Academic background
- Education: University of Queensland University of New South Wales

= Anne Simmons =

Australian biomedical engineer

Anne Simmons is an Australian biomedical engineer. She served as Provost at the University of New South Wales (UNSW) from 2019 to 2023. Her research focused on analysis of blood flow in diseased vessels and the development of biomaterials for implantable devices.

== Education ==
Simmons completed a Bachelor of Engineering (Mechanical) at the University of Queensland, a Master of Biomedical Engineering at UNSW and a PhD in Biomedical Engineering at UNSW.

== Career ==
Simmons worked in the medical devices industry, including with Nucleus and Telectronics, for nearly 20 years. She returned to UNSW to take up the role of associate professor in the Faculty of Engineering. In 2018 she became Pro Vice-Chancellor (Academic Excellence) at UNSW and in 2019 was appointed UNSW's inaugural provost.

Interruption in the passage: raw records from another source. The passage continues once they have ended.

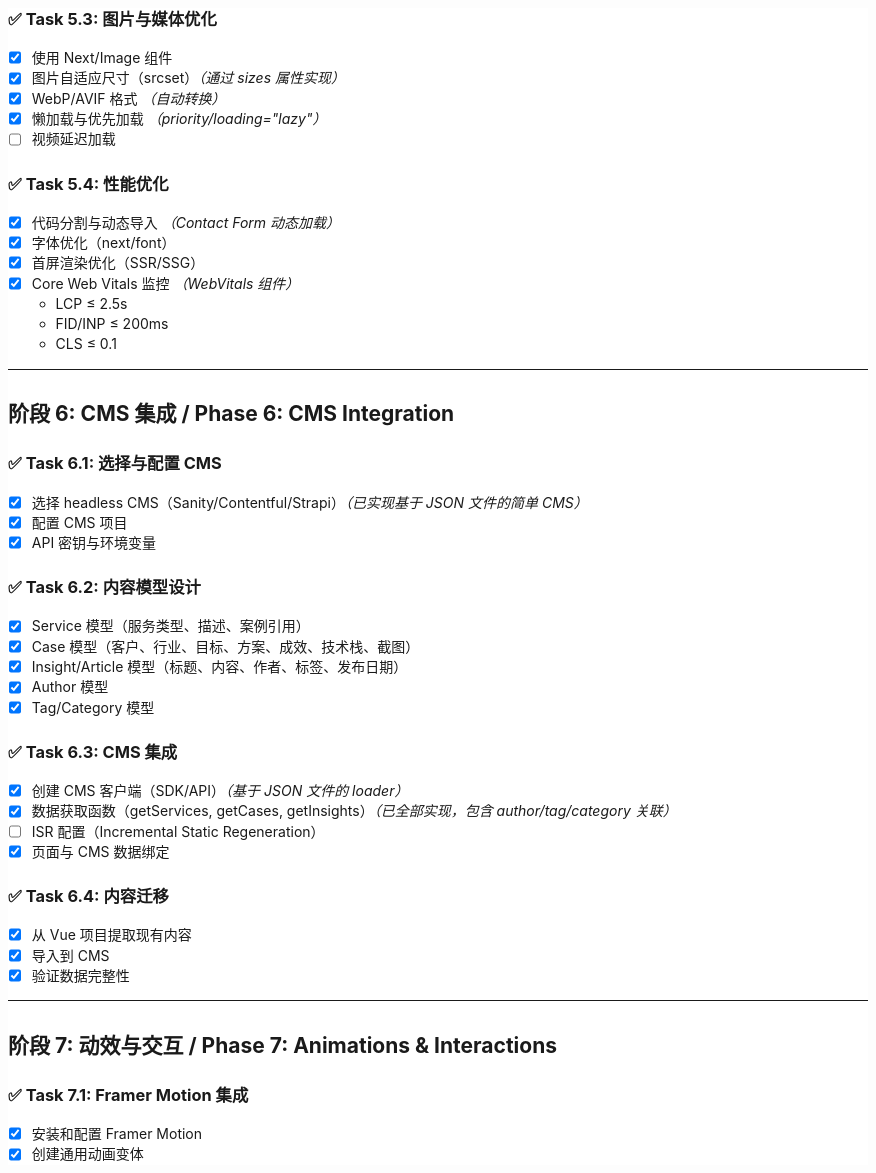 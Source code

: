 ### ✅ Task 5.3: 图片与媒体优化
- [x] 使用 Next/Image 组件
- [x] 图片自适应尺寸（srcset）*（通过 sizes 属性实现）*
- [x] WebP/AVIF 格式 *（自动转换）*
- [x] 懒加载与优先加载 *（priority/loading="lazy"）*
- [ ] 视频延迟加载

### ✅ Task 5.4: 性能优化
- [x] 代码分割与动态导入 *（Contact Form 动态加载）*
- [x] 字体优化（next/font）
- [x] 首屏渲染优化（SSR/SSG）
- [x] Core Web Vitals 监控 *（WebVitals 组件）*
  - LCP ≤ 2.5s
  - FID/INP ≤ 200ms
  - CLS ≤ 0.1

---

## 阶段 6: CMS 集成 / Phase 6: CMS Integration

### ✅ Task 6.1: 选择与配置 CMS
- [x] 选择 headless CMS（Sanity/Contentful/Strapi）*（已实现基于 JSON 文件的简单 CMS）*
- [x] 配置 CMS 项目
- [x] API 密钥与环境变量

### ✅ Task 6.2: 内容模型设计
- [x] Service 模型（服务类型、描述、案例引用）
- [x] Case 模型（客户、行业、目标、方案、成效、技术栈、截图）
- [x] Insight/Article 模型（标题、内容、作者、标签、发布日期）
- [x] Author 模型
- [x] Tag/Category 模型

### ✅ Task 6.3: CMS 集成
- [x] 创建 CMS 客户端（SDK/API）*（基于 JSON 文件的 loader）*
- [x] 数据获取函数（getServices, getCases, getInsights）*（已全部实现，包含 author/tag/category 关联）*
- [ ] ISR 配置（Incremental Static Regeneration）
- [x] 页面与 CMS 数据绑定

### ✅ Task 6.4: 内容迁移
- [x] 从 Vue 项目提取现有内容
- [x] 导入到 CMS
- [x] 验证数据完整性

---

## 阶段 7: 动效与交互 / Phase 7: Animations & Interactions

### ✅ Task 7.1: Framer Motion 集成
- [x] 安装和配置 Framer Motion
- [x] 创建通用动画变体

In addition to her university role, she is chair of the Advisory Committee on Medical Devices at the Therapeutic Goods Administration (TGA).

== Awards and recognition ==
Simmons was appointed a Member of the Order of Australia in the 2013 Australia Day Honours for "significant service to biomedical engineering, as an academic and administrator". She was elected a Fellow of the Australian Academy of Technology and Engineering in 2015 and is a Fellow of Engineers Australia.